**Directions**
Counting only the lines below that contain the word "variables", what is the total? Give it with no other words.

**Provided data**
---
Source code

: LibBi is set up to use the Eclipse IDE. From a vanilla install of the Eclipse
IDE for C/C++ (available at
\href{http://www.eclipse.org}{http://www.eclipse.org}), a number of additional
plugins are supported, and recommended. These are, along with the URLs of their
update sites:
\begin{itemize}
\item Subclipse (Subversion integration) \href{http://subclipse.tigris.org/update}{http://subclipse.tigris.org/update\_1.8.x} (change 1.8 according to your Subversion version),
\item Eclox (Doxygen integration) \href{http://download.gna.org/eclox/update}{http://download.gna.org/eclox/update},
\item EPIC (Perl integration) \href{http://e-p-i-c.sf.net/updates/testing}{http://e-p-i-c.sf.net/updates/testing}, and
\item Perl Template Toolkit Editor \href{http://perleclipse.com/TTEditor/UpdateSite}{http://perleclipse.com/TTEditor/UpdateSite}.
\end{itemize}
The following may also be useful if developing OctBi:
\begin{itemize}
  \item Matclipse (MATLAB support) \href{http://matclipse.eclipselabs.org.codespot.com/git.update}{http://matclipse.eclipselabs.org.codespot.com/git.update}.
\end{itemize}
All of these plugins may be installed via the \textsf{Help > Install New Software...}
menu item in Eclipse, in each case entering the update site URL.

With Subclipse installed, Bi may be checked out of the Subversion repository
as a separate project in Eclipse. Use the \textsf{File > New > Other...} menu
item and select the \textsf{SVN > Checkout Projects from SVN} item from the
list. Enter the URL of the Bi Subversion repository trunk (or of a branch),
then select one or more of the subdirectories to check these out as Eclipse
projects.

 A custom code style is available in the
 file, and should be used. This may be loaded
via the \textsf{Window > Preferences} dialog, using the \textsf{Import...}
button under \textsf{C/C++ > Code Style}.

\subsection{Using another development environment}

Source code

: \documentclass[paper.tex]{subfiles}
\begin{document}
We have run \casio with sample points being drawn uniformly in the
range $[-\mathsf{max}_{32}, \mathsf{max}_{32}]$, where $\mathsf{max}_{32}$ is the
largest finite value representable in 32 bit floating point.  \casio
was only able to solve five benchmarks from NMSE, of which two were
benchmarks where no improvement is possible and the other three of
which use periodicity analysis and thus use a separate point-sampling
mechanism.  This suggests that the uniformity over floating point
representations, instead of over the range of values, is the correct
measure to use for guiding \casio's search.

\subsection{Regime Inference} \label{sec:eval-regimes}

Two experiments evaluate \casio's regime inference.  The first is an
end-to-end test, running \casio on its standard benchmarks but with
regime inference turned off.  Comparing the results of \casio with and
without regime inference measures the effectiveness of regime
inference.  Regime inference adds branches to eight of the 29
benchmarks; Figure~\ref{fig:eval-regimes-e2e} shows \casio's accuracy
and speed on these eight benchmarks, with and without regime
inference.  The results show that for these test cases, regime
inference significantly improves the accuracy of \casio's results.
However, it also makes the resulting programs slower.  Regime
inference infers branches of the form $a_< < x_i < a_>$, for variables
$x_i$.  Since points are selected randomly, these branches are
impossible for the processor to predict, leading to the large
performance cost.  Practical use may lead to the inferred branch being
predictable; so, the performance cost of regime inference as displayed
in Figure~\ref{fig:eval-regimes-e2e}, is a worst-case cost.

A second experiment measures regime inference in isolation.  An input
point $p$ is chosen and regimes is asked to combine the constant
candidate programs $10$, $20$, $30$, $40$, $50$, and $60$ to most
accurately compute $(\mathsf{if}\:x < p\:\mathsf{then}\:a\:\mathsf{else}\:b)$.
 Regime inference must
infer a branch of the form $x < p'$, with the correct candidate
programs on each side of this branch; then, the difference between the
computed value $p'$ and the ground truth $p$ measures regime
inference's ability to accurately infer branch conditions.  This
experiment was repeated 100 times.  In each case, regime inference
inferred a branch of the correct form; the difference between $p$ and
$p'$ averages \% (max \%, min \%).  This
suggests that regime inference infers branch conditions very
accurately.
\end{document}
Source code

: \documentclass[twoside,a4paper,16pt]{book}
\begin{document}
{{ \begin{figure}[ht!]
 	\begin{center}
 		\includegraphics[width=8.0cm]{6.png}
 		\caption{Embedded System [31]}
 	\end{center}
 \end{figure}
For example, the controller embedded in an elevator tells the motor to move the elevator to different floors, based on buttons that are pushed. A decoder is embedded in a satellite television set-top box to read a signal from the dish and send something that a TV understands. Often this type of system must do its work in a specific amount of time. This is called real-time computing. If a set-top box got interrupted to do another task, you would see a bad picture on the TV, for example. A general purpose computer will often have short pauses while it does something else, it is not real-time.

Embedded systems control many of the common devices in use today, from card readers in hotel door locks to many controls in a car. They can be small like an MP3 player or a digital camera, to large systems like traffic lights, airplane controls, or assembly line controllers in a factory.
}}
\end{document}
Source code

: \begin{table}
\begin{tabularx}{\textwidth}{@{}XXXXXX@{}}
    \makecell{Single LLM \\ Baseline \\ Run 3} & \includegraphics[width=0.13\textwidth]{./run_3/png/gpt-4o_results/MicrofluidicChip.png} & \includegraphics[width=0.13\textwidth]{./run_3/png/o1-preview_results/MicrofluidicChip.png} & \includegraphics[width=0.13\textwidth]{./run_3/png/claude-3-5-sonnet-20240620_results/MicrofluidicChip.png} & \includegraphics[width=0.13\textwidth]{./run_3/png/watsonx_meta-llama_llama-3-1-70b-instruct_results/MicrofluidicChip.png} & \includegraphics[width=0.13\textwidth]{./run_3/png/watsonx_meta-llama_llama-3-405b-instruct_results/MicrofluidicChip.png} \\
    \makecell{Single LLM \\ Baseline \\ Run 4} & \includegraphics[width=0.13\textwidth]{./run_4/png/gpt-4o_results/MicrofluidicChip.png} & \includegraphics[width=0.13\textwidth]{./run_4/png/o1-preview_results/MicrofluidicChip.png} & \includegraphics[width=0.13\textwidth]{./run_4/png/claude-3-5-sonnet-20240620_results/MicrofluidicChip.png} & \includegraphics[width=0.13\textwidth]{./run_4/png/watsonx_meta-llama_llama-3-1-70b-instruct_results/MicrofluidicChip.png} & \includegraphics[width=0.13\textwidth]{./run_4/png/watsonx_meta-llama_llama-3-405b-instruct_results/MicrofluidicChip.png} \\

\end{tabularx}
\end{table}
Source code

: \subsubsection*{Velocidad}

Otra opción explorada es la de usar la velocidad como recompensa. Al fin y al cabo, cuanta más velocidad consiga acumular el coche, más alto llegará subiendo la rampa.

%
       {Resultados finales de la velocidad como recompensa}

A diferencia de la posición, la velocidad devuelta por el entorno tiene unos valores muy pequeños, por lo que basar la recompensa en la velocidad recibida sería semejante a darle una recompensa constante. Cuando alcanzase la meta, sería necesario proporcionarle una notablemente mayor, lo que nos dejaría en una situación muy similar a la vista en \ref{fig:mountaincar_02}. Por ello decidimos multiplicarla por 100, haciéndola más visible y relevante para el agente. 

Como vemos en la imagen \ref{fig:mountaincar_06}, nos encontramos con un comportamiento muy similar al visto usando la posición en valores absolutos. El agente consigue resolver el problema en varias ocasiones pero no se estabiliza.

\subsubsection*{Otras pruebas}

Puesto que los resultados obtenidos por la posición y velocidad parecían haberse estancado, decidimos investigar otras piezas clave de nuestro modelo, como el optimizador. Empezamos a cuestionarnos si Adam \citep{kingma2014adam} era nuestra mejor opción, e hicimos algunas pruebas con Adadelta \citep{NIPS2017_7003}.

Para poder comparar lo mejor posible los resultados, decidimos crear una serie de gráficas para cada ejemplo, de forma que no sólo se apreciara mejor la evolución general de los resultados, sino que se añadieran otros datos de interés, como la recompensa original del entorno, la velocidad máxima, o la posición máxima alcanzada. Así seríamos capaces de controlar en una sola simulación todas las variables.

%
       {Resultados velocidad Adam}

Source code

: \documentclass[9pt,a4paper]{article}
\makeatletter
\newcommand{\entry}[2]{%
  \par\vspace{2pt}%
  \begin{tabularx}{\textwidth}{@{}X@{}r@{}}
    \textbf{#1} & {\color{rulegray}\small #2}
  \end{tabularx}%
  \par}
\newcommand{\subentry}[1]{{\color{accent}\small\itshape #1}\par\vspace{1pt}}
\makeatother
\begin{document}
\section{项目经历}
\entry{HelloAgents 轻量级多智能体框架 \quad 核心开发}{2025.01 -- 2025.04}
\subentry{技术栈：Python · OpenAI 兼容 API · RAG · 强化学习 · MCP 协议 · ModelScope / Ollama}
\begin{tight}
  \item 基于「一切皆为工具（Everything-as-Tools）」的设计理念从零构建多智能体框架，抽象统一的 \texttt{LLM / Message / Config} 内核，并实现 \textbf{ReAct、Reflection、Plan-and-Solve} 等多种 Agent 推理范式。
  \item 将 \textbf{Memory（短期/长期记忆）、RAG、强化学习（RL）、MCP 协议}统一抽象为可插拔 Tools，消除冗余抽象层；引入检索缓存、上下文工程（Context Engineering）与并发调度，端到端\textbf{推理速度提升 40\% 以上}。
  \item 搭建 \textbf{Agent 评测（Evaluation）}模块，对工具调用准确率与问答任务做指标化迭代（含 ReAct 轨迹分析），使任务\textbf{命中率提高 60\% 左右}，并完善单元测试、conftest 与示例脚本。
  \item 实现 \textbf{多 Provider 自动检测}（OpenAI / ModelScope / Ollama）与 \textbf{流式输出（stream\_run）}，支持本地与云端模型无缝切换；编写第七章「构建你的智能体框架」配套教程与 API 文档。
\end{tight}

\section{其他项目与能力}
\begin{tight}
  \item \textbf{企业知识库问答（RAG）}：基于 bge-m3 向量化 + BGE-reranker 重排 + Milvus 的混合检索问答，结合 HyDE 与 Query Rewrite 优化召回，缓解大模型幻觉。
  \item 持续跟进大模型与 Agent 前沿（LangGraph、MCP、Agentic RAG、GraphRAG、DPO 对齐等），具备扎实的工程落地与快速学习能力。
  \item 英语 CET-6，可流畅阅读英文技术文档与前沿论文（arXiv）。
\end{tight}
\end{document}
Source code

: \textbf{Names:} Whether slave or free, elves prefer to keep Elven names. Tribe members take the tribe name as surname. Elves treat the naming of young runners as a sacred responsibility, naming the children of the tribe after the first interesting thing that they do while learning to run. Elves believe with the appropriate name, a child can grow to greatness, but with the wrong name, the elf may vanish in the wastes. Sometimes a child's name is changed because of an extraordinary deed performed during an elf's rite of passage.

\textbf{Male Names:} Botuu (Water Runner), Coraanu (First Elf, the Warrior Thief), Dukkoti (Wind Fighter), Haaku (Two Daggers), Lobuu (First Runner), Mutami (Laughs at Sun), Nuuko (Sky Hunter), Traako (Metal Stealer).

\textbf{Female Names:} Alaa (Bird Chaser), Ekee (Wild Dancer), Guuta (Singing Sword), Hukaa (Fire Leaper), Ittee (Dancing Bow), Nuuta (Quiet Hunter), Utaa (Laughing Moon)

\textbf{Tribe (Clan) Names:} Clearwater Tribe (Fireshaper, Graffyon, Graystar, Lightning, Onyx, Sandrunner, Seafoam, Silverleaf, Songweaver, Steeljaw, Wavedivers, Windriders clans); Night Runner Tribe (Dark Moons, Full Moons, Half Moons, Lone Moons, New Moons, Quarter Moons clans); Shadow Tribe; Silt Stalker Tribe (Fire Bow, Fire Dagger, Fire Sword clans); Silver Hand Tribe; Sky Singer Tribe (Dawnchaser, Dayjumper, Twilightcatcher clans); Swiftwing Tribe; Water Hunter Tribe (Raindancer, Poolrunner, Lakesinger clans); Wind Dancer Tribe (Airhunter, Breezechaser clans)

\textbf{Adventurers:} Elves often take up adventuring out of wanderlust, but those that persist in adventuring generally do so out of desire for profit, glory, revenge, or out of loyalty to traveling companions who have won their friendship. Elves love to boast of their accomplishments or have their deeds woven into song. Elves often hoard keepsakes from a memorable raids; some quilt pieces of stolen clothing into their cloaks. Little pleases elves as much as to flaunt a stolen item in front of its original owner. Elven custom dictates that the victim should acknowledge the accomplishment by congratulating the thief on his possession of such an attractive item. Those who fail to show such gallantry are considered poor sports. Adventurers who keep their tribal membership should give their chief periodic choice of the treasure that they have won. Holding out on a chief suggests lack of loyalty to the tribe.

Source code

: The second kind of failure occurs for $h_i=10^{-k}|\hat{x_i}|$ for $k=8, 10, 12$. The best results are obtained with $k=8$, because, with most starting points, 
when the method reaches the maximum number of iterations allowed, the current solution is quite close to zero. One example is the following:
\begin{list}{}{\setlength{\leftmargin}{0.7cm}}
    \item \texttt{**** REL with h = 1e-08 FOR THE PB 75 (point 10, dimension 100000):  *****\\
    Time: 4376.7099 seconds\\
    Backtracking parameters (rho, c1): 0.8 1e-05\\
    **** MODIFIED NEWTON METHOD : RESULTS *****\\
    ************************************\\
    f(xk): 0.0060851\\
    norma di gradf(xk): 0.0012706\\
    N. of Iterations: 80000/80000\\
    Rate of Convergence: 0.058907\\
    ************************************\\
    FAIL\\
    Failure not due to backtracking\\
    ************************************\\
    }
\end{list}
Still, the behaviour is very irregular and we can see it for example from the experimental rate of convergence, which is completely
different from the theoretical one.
---
**Solution for this task**
2